Dans cette déclaration parvenue à notre rédaction et qualifiée de « plate-forme de résistance citoyenne », une vingtaine de structures de la société civile annonce la création d’un « front de résistance citoyenne contre la confiscation de la souveraineté de notre peuple à des fins monarchiques ». Les signataires qui se disent « conscients de leur devoir citoyen de défendre la constitution contre les faussaires de la démocratie » appellent les organisations de la société civile « désireuses d’apporter leur contribution dans cette lutte contre la remise en cause de nos acquis démocratiques » à les rejoindre.

Depuis la fin de la crise de 2011, les faussaires de la démocratie ont renoué avec leur tradition de manipulation politique et de duplicité. Sentant venir avec effroi la fin inéluctable d’une époque, ils ont décidé de ramer à contre-courant de l’histoire en usant de tous les artifices imaginables, notamment en mettant en place un Sénat, une institution largement décriée par la majorité des Burkinabè pour son caractère inutile et budgétivore. l Les résultats d’une enquête par sondage menée en décembre 2012 l’attestent.

Exploitant la vulnérabilité de plusieurs couches sociales de notre peuple, ils n’ont pas hésité à organiser une marche inutile dite pour la « paix, la démocratie et le développement » le 6 juillet 2013 ; eux qui, depuis 1987, ont réussi à classer le Burkina Faso au 183e rang sur 187 pays en matière de développement humain ; parmi donc les derniers au monde alors qu’il a eu l’avantage de ne connaitre ni guerre civile, ni catastrophe nationale de grande envergure.

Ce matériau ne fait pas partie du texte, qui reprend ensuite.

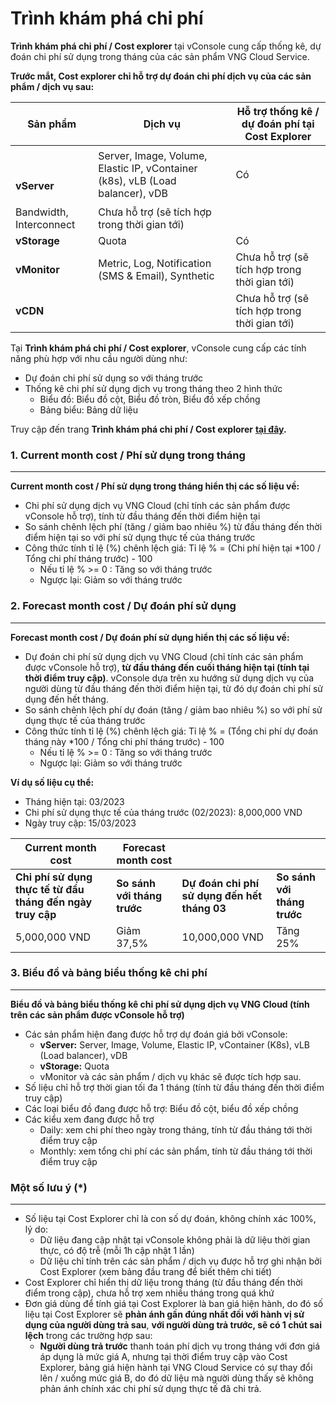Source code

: # Trình khám phá chi phí

**Trình khám phá chi phí / Cost explorer** tại vConsole cung cấp thống kê, dự đoán chi phí sử dụng trong tháng của các sản phẩm VNG Cloud Service.

**Trước mắt, Cost explorer chỉ hỗ trợ dự đoán chi phí dịch vụ của các sản phẩm / dịch vụ sau:**

| Sản phẩm                                   | Dịch vụ                                                                       | Hỗ trợ thống kê / dự đoán phí tại Cost Explorer |
| ------------------------------------------ | ----------------------------------------------------------------------------- | ----------------------------------------------- |
| <p><br></p><p><strong>vServer</strong></p> | Server, Image, Volume, Elastic IP, vContainer (k8s), vLB (Load balancer), vDB | Có                                              |
| Bandwidth, Interconnect                    | Chưa hỗ trợ (sẽ tích hợp trong thời gian tới)                                 |                                                 |
| **vStorage**                               | Quota                                                                         | Có                                              |
| **vMonitor**                               | Metric, Log, Notification (SMS & Email), Synthetic                            | Chưa hỗ trợ (sẽ tích hợp trong thời gian tới)   |
| **vCDN**                                   | <p><br></p>                                                                   | Chưa hỗ trợ (sẽ tích hợp trong thời gian tới)   |

Tại **Trình khám phá chi phí / Cost explorer**, vConsole cung cấp các tính năng phù hợp với nhu cầu người dùng như:

* Dự đoán chi phí sử dụng so với tháng trước
* Thống kê chi phí sử dụng dịch vụ trong tháng theo 2 hình thức
  * Biểu đồ: Biểu đồ cột, Biểu đồ tròn, Biểu đồ xếp chồng
  * Bảng biểu: Bảng dữ liệu

Truy cập đến trang **Trình khám phá chi phí / Cost explorer** [**tại đây**](https://dashboard.console.vngcloud.vn/cost-explorer)**.**

### **1. Current month cost / Phí sử dụng trong tháng** <a href="#trinhkhamphachiphi-costexplorer-1.currentmonthcost-phisudungtrongthang" id="trinhkhamphachiphi-costexplorer-1.currentmonthcost-phisudungtrongthang"></a>

***

**Current month cost / Phí sử dụng trong tháng hiển thị các số liệu về:**

* Chi phí sử dụng dịch vụ VNG Cloud (chỉ tính các sản phẩm được vConsole hỗ trợ), tính từ đầu tháng đến thời điểm hiện tại
* So sánh chênh lệch phí (tăng / giảm bao nhiêu %) từ đầu tháng đến thời điểm hiện tại so với phí sử dụng thực tế của tháng trước
* Công thức tính tỉ lệ (%) chênh lệch giá: Tỉ lệ % = (Chi phí hiện tại \*100 / Tổng chi phí tháng trước) - 100
  * Nếu tỉ lệ % >= 0 : Tăng so với tháng trước
  * Ngược lại: Giảm so với tháng trước

### **2. Forecast month cost /  Dự đoán phí sử dụng** <a href="#trinhkhamphachiphi-costexplorer-2.forecastmonthcost-dudoanphisudung" id="trinhkhamphachiphi-costexplorer-2.forecastmonthcost-dudoanphisudung"></a>

***

**Forecast month cost / Dự đoán phí sử dụng hiển thị các số liệu về:**

* Dự đoán chi phí sử dụng dịch vụ VNG Cloud (chỉ tính các sản phẩm được vConsole hỗ trợ), **từ đầu tháng đến cuối tháng hiện tại (tính tại thời điểm truy cập)**. vConsole dựa trên xu hướng sử dụng dịch vụ của người dùng từ đầu tháng đến thời điểm hiện tại, từ đó dự đoán chi phí sử dụng đến hết tháng.
* So sánh chênh lệch phí dự đoán (tăng / giảm bao nhiêu %) so với phí sử dụng thực tế của tháng trước
* Công thức tính tỉ lệ (%) chênh lệch giá: Tỉ lệ % = (Tổng chi phí dự đoán tháng này \*100 / Tổng chi phí tháng trước) - 100
  * Nếu tỉ lệ % >= 0 : Tăng so với tháng trước
  * Ngược lại: Giảm so với tháng trước

**Ví dụ số liệu cụ thể:**

* Tháng hiện tại: 03/2023
* Chi phí sử dụng thực tế của tháng trước (02/2023): 8,000,000 VND
* Ngày truy cập: 15/03/2023&#x20;

| Current month cost                                         | Forecast month cost         |                                              |                             |
| ---------------------------------------------------------- | --------------------------- | -------------------------------------------- | --------------------------- |
| **Chi phí sử dụng thực tế từ đầu tháng đến ngày truy cập** | **So sánh với tháng trước** | **Dự đoán chi phí sử dụng đến hết tháng 03** | **So sánh với tháng trước** |
| 5,000,000 VND                                              | Giảm 37,5%                  | 10,000,000 VND                               | Tăng 25%                    |

### **3. Biểu đồ và bảng biểu thống kê chi phí** <a href="#trinhkhamphachiphi-costexplorer-3.bieudovabangbieuthongkechiphi" id="trinhkhamphachiphi-costexplorer-3.bieudovabangbieuthongkechiphi"></a>

***

**Biểu đồ và bảng biểu thống kê chi phí sử dụng dịch vụ VNG Cloud (tính trên các sản phẩm được vConsole hỗ trợ)**

* Các sản phẩm hiện đang được hỗ trợ dự đoán giá bởi vConsole:&#x20;
  * **vServer:** Server, Image, Volume, Elastic IP, vContainer (K8s), vLB (Load balancer), vDB
  * **vStorage:** Quota
  * vMonitor và các sản phẩm / dịch vụ khác sẽ được tích hợp sau.
* Số liệu chỉ hỗ trợ thời gian tối đa 1 tháng (tính từ đầu tháng đến thời điểm truy cập)
* Các loại biểu đồ đang được hỗ trợ: Biểu đồ cột, biểu đồ xếp chồng
* Các kiểu xem đang được hỗ trợ
  * Daily: xem chi phí theo ngày trong tháng, tính từ đầu tháng tới thời điểm truy cập
  * Monthly: xem tổng chi phí các sản phẩm, tính từ đầu tháng tới thời điểm truy cập

### **Một số lưu ý (\*)** <a href="#trinhkhamphachiphi-costexplorer-motsoluuy" id="trinhkhamphachiphi-costexplorer-motsoluuy"></a>

***

* Số liệu tại Cost Explorer chỉ là con số dự đoán, không chính xác 100%, lý do:
  * Dữ liệu đang cập nhật tại vConsole không phải là dữ liệu thời gian thực, có độ trễ (mỗi 1h cập nhật 1 lần)
  * Dữ liệu chỉ tính trên các sản phẩm / dịch vụ được hỗ trợ ghi nhận bởi Cost Explorer (xem bảng đầu trang để biết thêm chi tiết)
* Cost Explorer chỉ hiển thị dữ liệu trong tháng (từ đầu tháng đến thời điểm trong cập), chưa hỗ trợ xem nhiều tháng trong quá khứ
* Đơn giá dùng để tính giá tại Cost Explorer là ban giá hiện hành, do đó số liệu tại Cost Explorer sẽ **phản ánh gần đúng nhất đối với hành vị sử dụng của người dùng trả sau**, **với người dùng trả trước, sẽ có 1 chút sai lệch** trong các trường hợp sau:
  * **Người dùng trả trước** thanh toán phí dịch vụ trong tháng với đơn giá áp dụng là mức giá A, nhưng tại thời điểm truy cập vào Cost Explorer, bảng giá hiện hành tại VNG Cloud Service có sự thay đổi lên / xuống mức giá B, do đó dữ liệu mà người dùng thấy sẽ không phản ánh chính xác chi phí sử dụng thực tế đã chi trả.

Comment, dans ce contexte, ne pas s’indigner lorsqu’ils veulent donner des leçons de démocratie aux frais du contribuable en se payant le luxe d’un Sénat, après 22 ans de corruption électorale et de farce démocratique ? Lorsqu’en 2002, ils supprimaient la Chambre des représentants, les faussaires de la démocratie n’avaient pas hésité à marquer leur rejet total du bicaméralisme . Comment expliquer alors leur revirement spectaculaire dix ans après ? Quelle plus value peuvent avoir les chefs traditionnels dans un Sénat, eux qui sont déjà largement représentés à l’Assemblée nationale ? Quelle plus value auront les représentants officiels du Christianisme et de l’Islam dans un pays où les hommes politiques aiment afficher leur religiosité et où le pouvoir n’hésite pas à demander le secours des religieux à la moindre crise provoquée par ses propres turpitudes ? Quelle plus value auront les représentants des syndicats, du patronat, de la diaspora, des collectivités territoriales quand on sait que l’Assemblée nationale peut les auditionner « gratuitement » pour recueillir leurs précieux et sages conseils ? Quelle plus value aura finalement le Sénat quand on sait que les députés auront toujours le dernier mot sur les sénateurs à quelques exceptions près ?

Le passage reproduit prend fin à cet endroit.